I have been with my partner for about a year now and I can't show or find any emotions. I do love him, but now I'm starting to wonder if it's just my head playing games with me. I have always struggled with anxiety and recently it's starting to effect me more than ever. I have been diagnosed with depression and anxiety in the past, however every time I try to talk to my partner he doesn't show any interest in listening to me. There is a lot of trust issues between us, even though I have never done anything to betray his trust. I feel like there is nothing there on the outside or the inside, but it's something I can't exspain I want to stay with him for the rest of my life. In my past relationship I had a lot of trust issues my self instead of the other way round, but now it is the opposite way round. Is it because of anxiety or depression? Is it because I have betrayed and been cheated on in the past? Or is it something way of this line? Please can I have some advice. Thank you
Responses (2)
Ok, so you don't know how to act and he doesn't trust you. You both should dump each other.
The first line of defense against depression and anxiety is B vitamins. Get nutritional yeast powder and/or B-100 pills. Vitamin B2 is a water soluble dye that turns urine bright yellow. When the color fades, it's time for another dose. Read some books about nutrition so you know how to eat right.
Love is not an emotion. IMO love is when you are aware of a need and you take care of it. Everybody else seems to insist that it has to involve getting stupid. So that is your choice: get stupid or take care of needs.
If you want to make a relationship, you have to do some relating, and that takes two people. A relationship by yourself is like one hand clapping. All relationships begin by talking. I mean you and he talking together, not you talking to strangers on the internet. Warning: a lot of people can not stand talking about a relationship. They prefer to be stupid. Again,that is a choice you have to make, to continue with such a person or find another who wants to take care of needs.
Third, you have to know what needs are. There are five:
1. Air
2. Water
3. Food
4. Shelter/clothing
5. Companionship (talking)
Throughout history, men have traditionally brought food to their women and the women have cooked it. Modern women don't like that idea, and that is why modern women can't stay married.
Bottom line: you need to learn a few things so you don't have to invent everything you do.

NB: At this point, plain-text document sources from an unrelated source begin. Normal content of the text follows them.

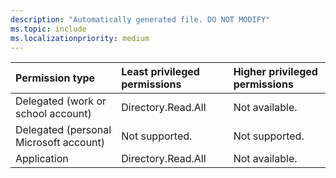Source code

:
 ```yaml
---
description: "Automatically generated file. DO NOT MODIFY"
ms.topic: include
ms.localizationpriority: medium
---
```


|Permission type|Least privileged permissions|Higher privileged permissions|
|:---|:---|:---|
|Delegated (work or school account)|Directory.Read.All|Not available.|
|Delegated (personal Microsoft account)|Not supported.|Not supported.|
|Application|Directory.Read.All|Not available.|

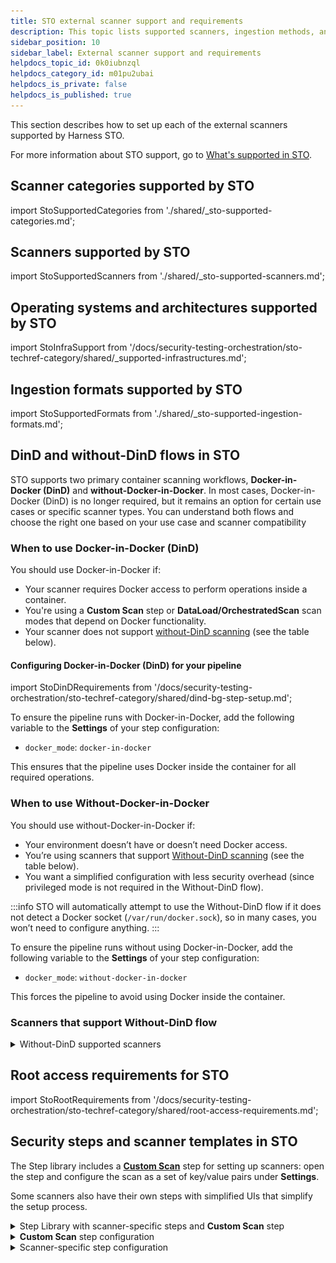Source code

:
 ```yaml
---
title: STO external scanner support and requirements
description: This topic lists supported scanners, ingestion methods, and requirements.
sidebar_position: 10
sidebar_label: External scanner support and requirements
helpdocs_topic_id: 0k0iubnzql
helpdocs_category_id: m01pu2ubai
helpdocs_is_private: false
helpdocs_is_published: true
---
```


This section describes how to set up each of the external scanners supported by Harness STO.

For more information about STO support, go to [What's supported in STO](/docs/security-testing-orchestration/whats-supported).


## Scanner categories supported by STO

import StoSupportedCategories from './shared/_sto-supported-categories.md';

<StoSupportedCategories />

<!-- 
### Data ingestion methods supported by STO

import StoSupportedMethods from './shared/_sto-supported-methods.md';

<StoSupportedMethods />

The scanner, targets, and scan approach combinations are covered in the next section.

-->

## Scanners supported by STO

import StoSupportedScanners from './shared/_sto-supported-scanners.md';

<StoSupportedScanners />

##  Operating systems and architectures supported by STO

import StoInfraSupport from '/docs/security-testing-orchestration/sto-techref-category/shared/_supported-infrastructures.md';

<StoInfraSupport />


## Ingestion formats supported by STO

import StoSupportedFormats from './shared/_sto-supported-ingestion-formats.md';

<StoSupportedFormats />



## DinD and without-DinD flows in STO

STO supports two primary container scanning workflows, **Docker-in-Docker (DinD)** and **without-Docker-in-Docker**. In most cases, Docker-in-Docker (DinD) is no longer required, but it remains an option for certain use cases or specific scanner types. You can understand both flows and choose the right one based on your use case and scanner compatibility

### When to use Docker-in-Docker (DinD)

You should use Docker-in-Docker if:
- Your scanner requires Docker access to perform operations inside a container.
- You're using a **Custom Scan** step or **DataLoad/OrchestratedScan** scan modes that depend on Docker functionality.
- Your scanner does not support [without-DinD scanning](#scanners-that-support-without-dind-flow) (see the table below).

#### Configuring Docker-in-Docker (DinD) for your pipeline

import StoDinDRequirements from '/docs/security-testing-orchestration/sto-techref-category/shared/dind-bg-step-setup.md';

<StoDinDRequirements />

To ensure the pipeline runs with Docker-in-Docker, add the following variable to the **Settings** of your step configuration:

- `docker_mode`: `docker-in-docker`

This ensures that the pipeline uses Docker inside the container for all required operations.

### When to use Without-Docker-in-Docker

You should use without-Docker-in-Docker if:

- Your environment doesn’t have or doesn’t need Docker access.
- You’re using scanners that support [Without-DinD scanning](#scanners-that-support-without-dind-flow) (see the table below).
- You want a simplified configuration with less security overhead (since privileged mode is not required in the Without-DinD flow).

:::info
STO will automatically attempt to use the Without-DinD flow if it does not detect a Docker socket (`/var/run/docker.sock`), so in many cases, you won’t need to configure anything.
:::

To ensure the pipeline runs without using Docker-in-Docker, add the following variable to the **Settings** of your step configuration:

- `docker_mode`: `without-docker-in-docker`

This forces the pipeline to avoid using Docker inside the container.


### Scanners that support Without-DinD flow
<details>
<summary>Without-DinD supported scanners</summary>

import WithoutDinDSupportedScanners from '/docs/security-testing-orchestration/sto-techref-category/shared/_without-dind-supported-scanners.md';

<WithoutDinDSupportedScanners />

</details>

## Root access requirements for STO

import StoRootRequirements from '/docs/security-testing-orchestration/sto-techref-category/shared/root-access-requirements.md';

<StoRootRequirements />

<!-- 
### Scanner binaries used in STO container images

import StoSupportedBinaries from './shared/_sto-supported-binaries.md';

<StoSupportedBinaries />

-->


## Security steps and scanner templates in STO

The Step library includes a [**Custom Scan**](/docs/security-testing-orchestration/custom-scanning/custom-scan-reference) step for setting up scanners: open the step and configure the scan as a set of key/value pairs under **Settings**. 

Some scanners also have their own steps with simplified UIs that simplify the setup process.

<details>
<summary>Step Library with scanner-specific steps and <b>Custom Scan</b> step</summary>

![Step Library with scanner-specific steps and Custom Scan step](./static/security-steps-tab.png)

</details>

<details>
<summary><b>Custom Scan</b> step configuration</summary>

![Custom Scan step configuration](./static/config-scan-step.png)

</details>

<details>
<summary>Scanner-specific step configuration</summary>

![Scanner-specific step configuration](./static/sto-step-palette-example.png)

</details>

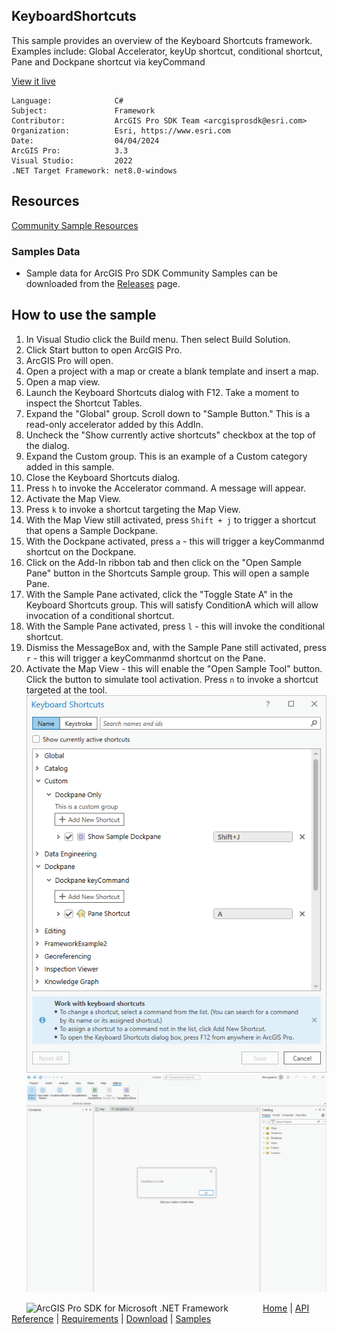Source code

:## KeyboardShortcuts

<!-- TODO: Write a brief abstract explaining this sample -->
This sample provides an overview of the Keyboard Shortcuts framework. Examples include: Global Accelerator, keyUp shortcut, conditional shortcut, Pane and Dockpane shortcut via keyCommand  
  


<a href="https://pro.arcgis.com/en/pro-app/sdk/" target="_blank">View it live</a>

<!-- TODO: Fill this section below with metadata about this sample-->
```
Language:              C#
Subject:               Framework
Contributor:           ArcGIS Pro SDK Team <arcgisprosdk@esri.com>
Organization:          Esri, https://www.esri.com
Date:                  04/04/2024
ArcGIS Pro:            3.3
Visual Studio:         2022
.NET Target Framework: net8.0-windows
```

## Resources

[Community Sample Resources](https://github.com/Esri/arcgis-pro-sdk-community-samples#resources)

### Samples Data

* Sample data for ArcGIS Pro SDK Community Samples can be downloaded from the [Releases](https://github.com/Esri/arcgis-pro-sdk-community-samples/releases) page.  

## How to use the sample
<!-- TODO: Explain how this sample can be used. To use images in this section, create the image file in your sample project's screenshots folder. Use relative url to link to this image using this syntax: ![My sample Image](FacePage/SampleImage.png) -->
1. In Visual Studio click the Build menu. Then select Build Solution.
2. Click Start button to open ArcGIS Pro.  
3. ArcGIS Pro will open.  
4. Open a project with a map or create a blank template and insert a map.  
5. Open a map view.   
6. Launch the Keyboard Shortcuts dialog with F12. Take a moment to inspect the Shortcut Tables.   
7. Expand the "Global" group. Scroll down to "Sample Button." This is a read-only accelerator added by this AddIn.  
8. Uncheck the "Show currently active shortcuts" checkbox at the top of the dialog.  
9. Expand the Custom group. This is an example of a Custom category added in this sample.  
10. Close the Keyboard Shortcuts dialog.  
11. Press `h` to invoke the Accelerator command. A message will appear.  
12. Activate the Map View.  
13. Press `k` to invoke a shortcut targeting the Map View.  
14. With the Map View still activated, press `Shift + j` to trigger a shortcut that opens a Sample Dockpane.  
15. With the Dockpane activated, press `a` - this will trigger a keyCommanmd shortcut on the Dockpane.  
16. Click on the Add-In ribbon tab and then click on the "Open Sample Pane" button in the Shortcuts Sample group. This will open a sample Pane.  
17. With the Sample Pane activated, click the "Toggle State A" in the Keyboard Shortcuts group. This will satisfy ConditionA which will allow invocation of a conditional shortcut.  
18. With the Sample Pane activated, press `l` - this will invoke the conditional shortcut.  
19. Dismiss the MessageBox and, with the Sample Pane still activated, press `r` - this will trigger a keyCommanmd shortcut on the Pane.  
20. Activate the Map View - this will enable the "Open Sample Tool" button. Click the button to simulate tool activation. Press `n` to invoke a shortcut targeted at the tool.  
![UI](Screenshots/ShortcutDialog.png)    
![UI](Screenshots/ConditionShortcut.png)    
  

<!-- End -->

&nbsp;&nbsp;&nbsp;&nbsp;&nbsp;&nbsp;<img src="https://esri.github.io/arcgis-pro-sdk/images/ArcGISPro.png"  alt="ArcGIS Pro SDK for Microsoft .NET Framework" height = "20" width = "20" align="top"  >
&nbsp;&nbsp;&nbsp;&nbsp;&nbsp;&nbsp;&nbsp;&nbsp;&nbsp;&nbsp;&nbsp;&nbsp;
[Home](https://github.com/Esri/arcgis-pro-sdk/wiki) | <a href="https://pro.arcgis.com/en/pro-app/latest/sdk/api-reference" target="_blank">API Reference</a> | [Requirements](https://github.com/Esri/arcgis-pro-sdk/wiki#requirements) | [Download](https://github.com/Esri/arcgis-pro-sdk/wiki#installing-arcgis-pro-sdk-for-net) | <a href="https://github.com/esri/arcgis-pro-sdk-community-samples" target="_blank">Samples</a>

I admit, I didn't read everything the other poster said, he lost me at dump each other. I'm like you. I have a really hard time trusting ANYONE so I have a hard time showing emotion. That is just who I am. Luckily, my husband has always been understanding. For someone like you and me, when we've been so badly betrayed and broken, it might be something that we never get back. I've been in therapy for it and I've gotten better. It has nothing to do with your partner and everything to do with you. You have to be confident enough in yourself first. There are so many Podcasts or online sites or books for you. You'll find that when you're more confident in the relationship, you'll be more affectionate. Force yourself to put your hand on his arm when you're just sitting next to him in the car or on the couch once in a while and next thing you know, it will become more natural for you. You're afraid that being affectionate means you're vulnerable and open to being hurt. But truthfully, being hurt isn't the worst thing in the world. Once I started to understand that I started to get better. Learn to value yourself more, that helped me too. This is tied to the confidence. You might think you're confident, I thought I was, but as I started learning - if I was - I would/could be more affectionate. Once I had kids, I started to understand these things better. You will too. Good luck to you!